View Single Post
Old 03-19-18 | 07:19 PM
  #36  
Duo
Banned.
 
Joined: Aug 2009
Posts: 509
Likes: 37

Bikes: The Good Book of bicycling

Originally Posted by canklecat
Please be very careful with those. I'll try to summarize my usual 3,000 word diatribe against using these types of medications too often. But I've personally witnessed the devastating effects on my own family so I have a personal stake in this information.

These are all powerful anti-cholinergics. While this type of drug can serve a legitimate medical function it should be used only under medical supervision and never as sleep aids. These can hasten the onset of dementia and worsen the effects. The transition from responding normally to over-reacting to a single dose can occur unexpectedly. The older we get, the more dangerous the potential reactions.

For example, my mom ended up in the emergency room in 2012 after a single dose of a generic version of Nyquil. She had purchased this on her own at the local discount store, despite cautions from her geriatric general practitioner to take only the approved meds for allergies, congestion and coughing (mom's GP was fantastic and very well informed about potential side effects, better than some of mom's specialists). I usually scrutinized everything mom brought home from the store but I missed that one.

Those nighttime cough/cold/flu remedies are the worst kind of junk and should be labeled as poison rather than medicine. They contain at least three anti-cholinergics, all from the worst and lowest class of antihistamines and medications that should have been taken off the market years ago.

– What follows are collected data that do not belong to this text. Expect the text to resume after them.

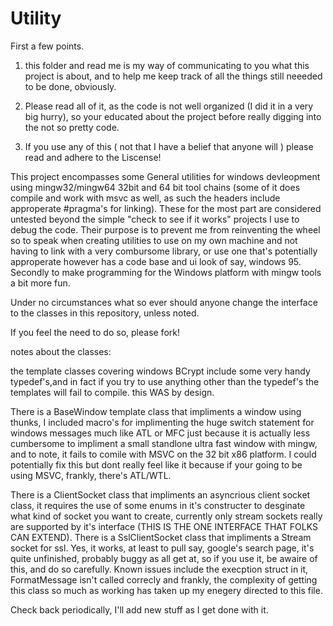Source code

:Utility
=======

First a few points.

1) this folder and read me is my way of communicating to you what this project is about, and to help me keep track of all
   the things still neeeded to be done, obviously.
2) Please read all of it, as the code is not well organized (I did it in a very big hurry), so your educated about 
the project before really digging into the not so pretty code.

3) If you use any of this ( not that I have a belief that anyone will ) please read and adhere to the Liscense!

This project encompasses some General utilities for windows devleopment using mingw32/mingw64 32bit and 64 bit tool chains 
(some of it does compile and work with msvc as well, as such the headers include approperate #pragma's for linking). These
for the most part are considered untested beyond the simple "check to see if it works" projects I use to debug the code. 
Their purpose is to prevent me from reinventing the wheel so to speak when creating utilities to use on my own machine 
and not having to link with a very combursome library, or use one that's potentially approperate however has a code base
and ui look of say, windows 95. Secondly to make programming for the Windows platform with mingw tools a bit more fun.

Under no circumstances what so ever should anyone change the interface to the classes in this repository, unless noted.

If you feel the need to do so, please fork!

notes about the classes:

the template classes covering windows BCrypt include some very handy typedef's,and in fact if you try to use anything 
other than the typedef's the templates will fail to compile. this WAS by design.

There is a BaseWindow template class that impliments a window using thunks, I included macro's for implimenting the huge
switch statement for windows messages much like ATL or MFC just because it is actually less cumbersome to impliment a small
standlone ultra fast window with mingw, and to note, it fails to comile with MSVC on the 32 bit x86 platform. I could potentially
fix this but dont really feel like it because if your going to be using MSVC, frankly, there's ATL/WTL.

There is a ClientSocket class that impliments an asyncrious client socket class, it requires the use of some enums in 
it's constructer to desginate what kind of socket you want to create, currently only stream sockets really are supported by
it's interface (THIS IS THE ONE INTERFACE THAT FOLKS CAN EXTEND).
There is a SslClientSocket class that impliments a Stream socket for ssl. Yes, it works, at least to pull say, google's 
search page, it's quite unfinished, probably buggy as all get at, so if you use it, be awaire of this, and do so carefully. Known issues include the execption struct in it, FormatMessage isn't called correcly and frankly, the complexity of getting this class so much as working has taken up my enegery directed to this file.

Check back periodically, I'll add new stuff as I get done with it. 
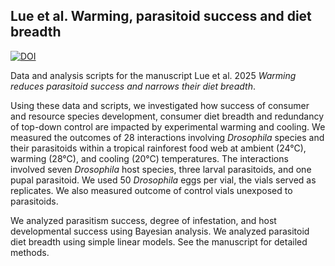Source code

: ## Lue et al. Warming, parasitoid success and diet breadth

[![DOI](https://zenodo.org/badge/1021436528.svg)](https://doi.org/10.5281/zenodo.16317124)

Data and analysis scripts for the manuscript Lue et al. 2025 *Warming reduces parasitoid success and narrows their diet breadth*.

Using these data and scripts, we investigated how success of consumer and resource species development, consumer diet breadth and redundancy of top-down control are impacted by experimental warming and cooling. We measured the outcomes of 28 interactions involving *Drosophila* species and their parasitoids within a tropical rainforest food web at ambient (24°C), warming (28°C), and cooling (20°C) temperatures. The interactions involved seven *Drosophila* host species, three larval parasitoids, and one pupal parasitoid. We used 50 *Drosophila* eggs per vial, the vials served as replicates. We also measured outcome of control vials unexposed to parasitoids.

We analyzed parasitism success, degree of infestation, and host developmental success using Bayesian analysis. We analyzed parasitoid diet breadth using simple linear models. See the manuscript for detailed methods.
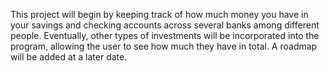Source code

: This project will begin by keeping track of how much money you have in your savings and checking accounts across several banks among different people. Eventually, other types of investments will be incorporated into the program, allowing the user to see how much they have in total. A roadmap will be added at a later date.
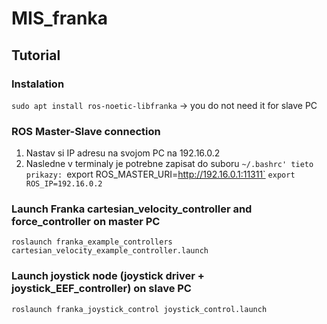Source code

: # MIS_franka

## Tutorial

### Instalation
`sudo apt install ros-noetic-libfranka` -> you do not need it for slave PC


### ROS Master-Slave connection
1. Nastav si IP adresu na svojom PC na 192.16.0.2
2. Nasledne v terminaly je potrebne zapisat do suboru `~/.bashrc' tieto prikazy:
`export ROS_MASTER_URI=http://192.16.0.1:11311`
`export ROS_IP=192.16.0.2`

### Launch Franka cartesian_velocity_controller and force_controller on **master PC**
`roslaunch franka_example_controllers cartesian_velocity_example_controller.launch`

### Launch joystick node (joystick driver + joystick_EEF_controller) on **slave PC**
`roslaunch franka_joystick_control joystick_control.launch`





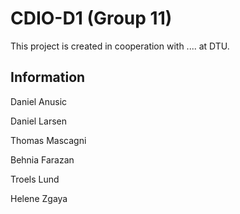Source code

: # CDIO-D1 (Group 11)

This project is created in cooperation with .... at DTU.

## Information
Daniel Anusic

Daniel Larsen

Thomas Mascagni

Behnia Farazan

Troels Lund

Helene Zgaya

The combination created a potent hallucinatory effect on my mom. She never fully recovered. While she had days and sometimes weeks of relative clarity and independence, she began reacting more strongly and immediately to side effects from other medications. The worst was from a single dose of a medication prescribed by an ill-informed neurologist who, thankfully, is no longer with her health care system working with geriatric patients. The neurologist suggested the medication -- designed for patients with serious Parkinson's, which my mom did not have -- to control her minor but annoying essential tremor in one hand, which was inappropriate. She again hallucinated, this time for three days. The experience rapidly hastened her deterioration and should could no longer enjoy the independence she once had.

It was a frustrating experience for her and her visiting aides as well. Eventually we couldn't keep a visiting aide. I took over full time caregiver duties in early 2015. She's now in a nursing home full time. Doctors can find nothing organically wrong with her brain. She's had only a few minor TIAs -- mini-strokes -- not serious enough to account for the level of dementia. But I could recount for the specialists an incident-by-incident list of medications that precipitated her worsening dementia over the course of a decade.

And it began with careless use of OTC anti-cholinergics, including diphenhydramine, doxylamine succinate, chlorpheneramine, phenylephrine and others. And the prescription medication benztropine/benzatropine, often marketed as Cogentin.

To a lesser extent my grandmother had a similar experience. She insisted on routinely taking diphenhydramine and Unisom with doxylamine succinate as sleep aids. The effect on her was much more gradual. She simply slowed down very gradually, sleeping more, becoming less active, taking longer to finish the daily crossword puzzle, then not finishing it at all. She became unable to cope with routine bill paying, etc. I simply thought it was a routine process of aging.

She had surgery for a lower intestine biopsy at age 89 and never recovered. She hallucinated from the combination of anesthesia and morphine for pain and never fully recovered mentally or physically. She was unable to cooperate with basic physical therapy, was unfortunately neglected by nurses in an incompetent physical rehab center, and died a few months later in-home hospice.

While the effects were less severe than with my mom, I can't help wondering whether grandmother would have been better off using melatonin, valerian root or chamomile tea.

Frankly I'd rather lose some sleep than risk taking anti-cholinergics. Occasionally I'll take melatonin, and find I need less of it as I've gotten older.
well still begs the question: are there any OTC anti hystemines we can use for a cold that would be safe?

i use diphenhydramine when congestion hits during a cold, well now what?